Try it. For every record below, write out an exact copy.

****************************************

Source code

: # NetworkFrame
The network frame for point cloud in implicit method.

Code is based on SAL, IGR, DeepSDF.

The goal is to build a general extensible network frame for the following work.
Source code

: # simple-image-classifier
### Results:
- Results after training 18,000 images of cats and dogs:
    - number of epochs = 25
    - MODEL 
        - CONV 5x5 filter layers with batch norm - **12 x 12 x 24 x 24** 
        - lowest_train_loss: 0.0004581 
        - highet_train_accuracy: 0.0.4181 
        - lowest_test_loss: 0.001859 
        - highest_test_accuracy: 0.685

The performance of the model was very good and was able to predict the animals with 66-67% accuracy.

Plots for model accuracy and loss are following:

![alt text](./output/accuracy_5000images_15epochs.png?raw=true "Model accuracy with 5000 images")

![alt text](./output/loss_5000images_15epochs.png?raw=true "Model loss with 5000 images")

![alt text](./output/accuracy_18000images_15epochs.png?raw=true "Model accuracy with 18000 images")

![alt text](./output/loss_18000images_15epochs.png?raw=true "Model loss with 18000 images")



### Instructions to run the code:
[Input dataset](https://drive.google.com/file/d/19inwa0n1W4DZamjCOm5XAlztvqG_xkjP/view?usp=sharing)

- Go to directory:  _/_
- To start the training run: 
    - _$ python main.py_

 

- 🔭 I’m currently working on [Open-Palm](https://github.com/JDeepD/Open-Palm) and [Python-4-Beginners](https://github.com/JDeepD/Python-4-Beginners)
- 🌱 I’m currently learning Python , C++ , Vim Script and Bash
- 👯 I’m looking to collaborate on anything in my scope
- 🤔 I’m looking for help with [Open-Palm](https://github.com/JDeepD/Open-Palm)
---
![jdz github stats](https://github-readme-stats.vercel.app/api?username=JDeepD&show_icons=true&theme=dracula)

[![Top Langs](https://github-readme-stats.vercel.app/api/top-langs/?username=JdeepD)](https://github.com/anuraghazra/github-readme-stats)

****************************************

Completed task.
Source code

: # NetworkFrame
The network frame for point cloud in implicit method.

Code is based on SAL, IGR, DeepSDF.

The goal is to build a general extensible network frame for the following work.
Source code

: # simple-image-classifier
### Results:
- Results after training 18,000 images of cats and dogs:
    - number of epochs = 25
    - MODEL 
        - CONV 5x5 filter layers with batch norm - **12 x 12 x 24 x 24** 
        - lowest_train_loss: 0.0004581 
        - highet_train_accuracy: 0.0.4181 
        - lowest_test_loss: 0.001859 
        - highest_test_accuracy: 0.685

The performance of the model was very good and was able to predict the animals with 66-67% accuracy.

Plots for model accuracy and loss are following:

![alt text](./output/accuracy_5000images_15epochs.png?raw=true "Model accuracy with 5000 images")

![alt text](./output/loss_5000images_15epochs.png?raw=true "Model loss with 5000 images")

![alt text](./output/accuracy_18000images_15epochs.png?raw=true "Model accuracy with 18000 images")

![alt text](./output/loss_18000images_15epochs.png?raw=true "Model loss with 18000 images")



### Instructions to run the code:
[Input dataset](https://drive.google.com/file/d/19inwa0n1W4DZamjCOm5XAlztvqG_xkjP/view?usp=sharing)

- Go to directory:  _/_
- To start the training run: 
    - _$ python main.py_

 

- 🔭 I’m currently working on [Open-Palm](https://github.com/JDeepD/Open-Palm) and [Python-4-Beginners](https://github.com/JDeepD/Python-4-Beginners)
- 🌱 I’m currently learning Python , C++ , Vim Script and Bash
- 👯 I’m looking to collaborate on anything in my scope
- 🤔 I’m looking for help with [Open-Palm](https://github.com/JDeepD/Open-Palm)
---
![jdz github stats](https://github-readme-stats.vercel.app/api?username=JDeepD&show_icons=true&theme=dracula)

[![Top Langs](https://github-readme-stats.vercel.app/api/top-langs/?username=JdeepD)](https://github.com/anuraghazra/github-readme-stats)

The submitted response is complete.